To fix these, we can:
- Use Shared Memory - this is essentially the shared memory scanning implementation as discussed in the next section.
- Use Warp Partitioning - ensure that all the non-active threads are under the same warp so that the warp can be deactivated automatically once the warp is no longer in use.
- Ensure Memory Coalescing - ensure that we're accessing memory contiguously by rearranging the data array in each iteration.
By using shared memory, the need of accessing global memory is significantly reduced.
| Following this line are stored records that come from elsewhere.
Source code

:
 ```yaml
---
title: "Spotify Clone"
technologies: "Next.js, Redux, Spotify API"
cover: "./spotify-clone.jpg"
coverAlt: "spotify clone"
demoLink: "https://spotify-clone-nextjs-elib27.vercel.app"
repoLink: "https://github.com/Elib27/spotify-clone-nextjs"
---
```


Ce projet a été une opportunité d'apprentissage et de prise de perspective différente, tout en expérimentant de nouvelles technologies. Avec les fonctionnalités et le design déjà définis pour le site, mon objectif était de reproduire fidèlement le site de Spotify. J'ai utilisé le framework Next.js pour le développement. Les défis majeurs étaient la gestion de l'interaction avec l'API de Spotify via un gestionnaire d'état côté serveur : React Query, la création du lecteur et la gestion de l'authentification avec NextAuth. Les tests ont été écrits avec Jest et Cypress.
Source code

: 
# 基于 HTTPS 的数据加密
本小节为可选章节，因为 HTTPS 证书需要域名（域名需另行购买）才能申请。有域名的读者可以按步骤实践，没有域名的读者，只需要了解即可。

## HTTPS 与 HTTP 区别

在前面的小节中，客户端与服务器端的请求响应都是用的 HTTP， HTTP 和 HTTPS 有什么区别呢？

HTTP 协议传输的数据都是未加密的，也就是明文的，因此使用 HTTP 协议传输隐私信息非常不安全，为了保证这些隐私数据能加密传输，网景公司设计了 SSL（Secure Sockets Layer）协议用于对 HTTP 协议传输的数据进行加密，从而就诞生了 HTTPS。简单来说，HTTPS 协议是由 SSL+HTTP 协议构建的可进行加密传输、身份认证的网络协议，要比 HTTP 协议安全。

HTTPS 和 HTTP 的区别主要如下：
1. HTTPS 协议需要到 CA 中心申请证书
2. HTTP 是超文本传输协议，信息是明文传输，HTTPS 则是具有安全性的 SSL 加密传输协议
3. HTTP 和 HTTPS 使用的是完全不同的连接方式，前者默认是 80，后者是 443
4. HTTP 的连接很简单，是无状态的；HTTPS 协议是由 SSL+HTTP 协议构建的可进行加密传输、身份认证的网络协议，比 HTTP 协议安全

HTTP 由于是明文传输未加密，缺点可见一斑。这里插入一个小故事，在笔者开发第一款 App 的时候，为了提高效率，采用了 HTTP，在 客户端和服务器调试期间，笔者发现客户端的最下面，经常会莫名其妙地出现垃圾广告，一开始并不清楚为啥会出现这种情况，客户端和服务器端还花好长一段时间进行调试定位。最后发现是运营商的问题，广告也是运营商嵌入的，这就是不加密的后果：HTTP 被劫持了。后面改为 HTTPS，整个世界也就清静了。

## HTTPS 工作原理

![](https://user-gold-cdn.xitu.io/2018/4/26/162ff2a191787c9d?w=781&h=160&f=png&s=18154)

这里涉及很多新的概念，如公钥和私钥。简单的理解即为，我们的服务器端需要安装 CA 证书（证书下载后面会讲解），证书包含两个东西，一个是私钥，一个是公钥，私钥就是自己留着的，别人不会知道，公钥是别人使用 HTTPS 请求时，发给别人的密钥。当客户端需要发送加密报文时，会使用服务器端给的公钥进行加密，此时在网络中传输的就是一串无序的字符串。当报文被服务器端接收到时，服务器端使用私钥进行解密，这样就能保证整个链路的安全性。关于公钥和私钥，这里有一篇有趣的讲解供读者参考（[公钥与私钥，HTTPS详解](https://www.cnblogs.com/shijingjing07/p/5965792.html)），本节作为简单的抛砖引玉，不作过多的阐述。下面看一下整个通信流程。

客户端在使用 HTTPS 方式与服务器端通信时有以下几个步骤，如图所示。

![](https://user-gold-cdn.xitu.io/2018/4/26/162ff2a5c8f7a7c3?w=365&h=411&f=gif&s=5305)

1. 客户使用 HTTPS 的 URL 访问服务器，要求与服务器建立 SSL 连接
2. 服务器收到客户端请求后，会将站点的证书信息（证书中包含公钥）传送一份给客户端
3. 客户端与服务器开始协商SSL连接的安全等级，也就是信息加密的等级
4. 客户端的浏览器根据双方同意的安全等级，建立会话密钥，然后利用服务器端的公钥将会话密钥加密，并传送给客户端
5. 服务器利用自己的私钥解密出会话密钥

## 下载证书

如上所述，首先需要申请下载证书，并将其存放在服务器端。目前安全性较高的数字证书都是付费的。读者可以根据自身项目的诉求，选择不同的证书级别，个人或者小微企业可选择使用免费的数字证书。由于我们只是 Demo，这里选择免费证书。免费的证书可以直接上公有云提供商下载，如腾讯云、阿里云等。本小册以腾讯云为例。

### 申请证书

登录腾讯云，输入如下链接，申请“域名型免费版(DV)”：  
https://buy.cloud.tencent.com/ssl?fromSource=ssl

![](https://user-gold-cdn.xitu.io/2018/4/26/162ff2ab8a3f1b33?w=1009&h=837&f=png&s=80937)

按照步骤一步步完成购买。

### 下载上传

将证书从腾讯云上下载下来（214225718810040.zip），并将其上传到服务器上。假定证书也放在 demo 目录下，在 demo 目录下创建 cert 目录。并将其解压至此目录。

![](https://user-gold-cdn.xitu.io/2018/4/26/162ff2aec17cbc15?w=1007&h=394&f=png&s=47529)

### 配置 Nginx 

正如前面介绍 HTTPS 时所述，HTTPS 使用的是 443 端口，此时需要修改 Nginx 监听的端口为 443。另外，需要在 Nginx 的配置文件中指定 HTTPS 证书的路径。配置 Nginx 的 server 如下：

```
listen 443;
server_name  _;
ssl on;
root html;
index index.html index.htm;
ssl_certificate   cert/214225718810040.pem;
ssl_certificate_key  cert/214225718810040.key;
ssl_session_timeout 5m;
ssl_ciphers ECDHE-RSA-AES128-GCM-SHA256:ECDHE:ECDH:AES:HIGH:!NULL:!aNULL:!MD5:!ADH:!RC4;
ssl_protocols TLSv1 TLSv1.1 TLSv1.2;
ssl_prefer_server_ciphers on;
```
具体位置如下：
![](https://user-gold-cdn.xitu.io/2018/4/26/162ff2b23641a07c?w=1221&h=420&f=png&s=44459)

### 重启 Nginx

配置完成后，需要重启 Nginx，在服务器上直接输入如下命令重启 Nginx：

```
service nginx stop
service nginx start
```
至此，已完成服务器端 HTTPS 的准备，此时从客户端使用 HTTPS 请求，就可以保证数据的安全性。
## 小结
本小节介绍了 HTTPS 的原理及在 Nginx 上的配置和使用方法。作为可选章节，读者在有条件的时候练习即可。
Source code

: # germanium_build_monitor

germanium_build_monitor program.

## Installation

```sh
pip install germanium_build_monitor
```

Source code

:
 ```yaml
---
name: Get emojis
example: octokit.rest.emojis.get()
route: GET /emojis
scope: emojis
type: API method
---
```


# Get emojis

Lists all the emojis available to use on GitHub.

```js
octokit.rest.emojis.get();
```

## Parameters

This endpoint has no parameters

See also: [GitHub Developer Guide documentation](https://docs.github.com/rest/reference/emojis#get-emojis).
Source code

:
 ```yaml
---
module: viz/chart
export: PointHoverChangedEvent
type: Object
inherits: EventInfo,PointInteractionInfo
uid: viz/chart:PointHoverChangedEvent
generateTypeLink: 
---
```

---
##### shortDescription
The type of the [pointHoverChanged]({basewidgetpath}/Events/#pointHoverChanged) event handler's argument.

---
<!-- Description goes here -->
Additionally, shared memory is faster with random memory access. Therefore, problem 1 and problem 3 from above are greatly alleviated. However, with the usage of shared memory, we also introduce a bottleneck from bank conflicts. As such, there is still space for improvement once we remove the bank conflicts.
Figure 4. Nsight timeline for the Thrust implementation
If we look at the Nsight timeline for the Thrust implementation, we can see that it calls the cudaMemcpyAsync function instead of cudaMemcpy like all other implementations. This suggests that there may be an asynchronous process going on in Thrust's implementation that copies the buffer data while another process is running, thus having some performance gain.
Figure 5. Scan Algorithm Performance Comparison (Non Power of 2)
There is no significant performance difference between power-of-two sized versus. non-power-of-two-sized arrays.
Figure 5. Stream Compaction Algorithm Performance Comparison (Non Power of 2)
As the stream compaction algorithm uses the GPU Work-Efficient (w/o Shared Memory) scan function, it naturally follows the same performance result. Performance gain can be achieved by alleviating the problems discussed above.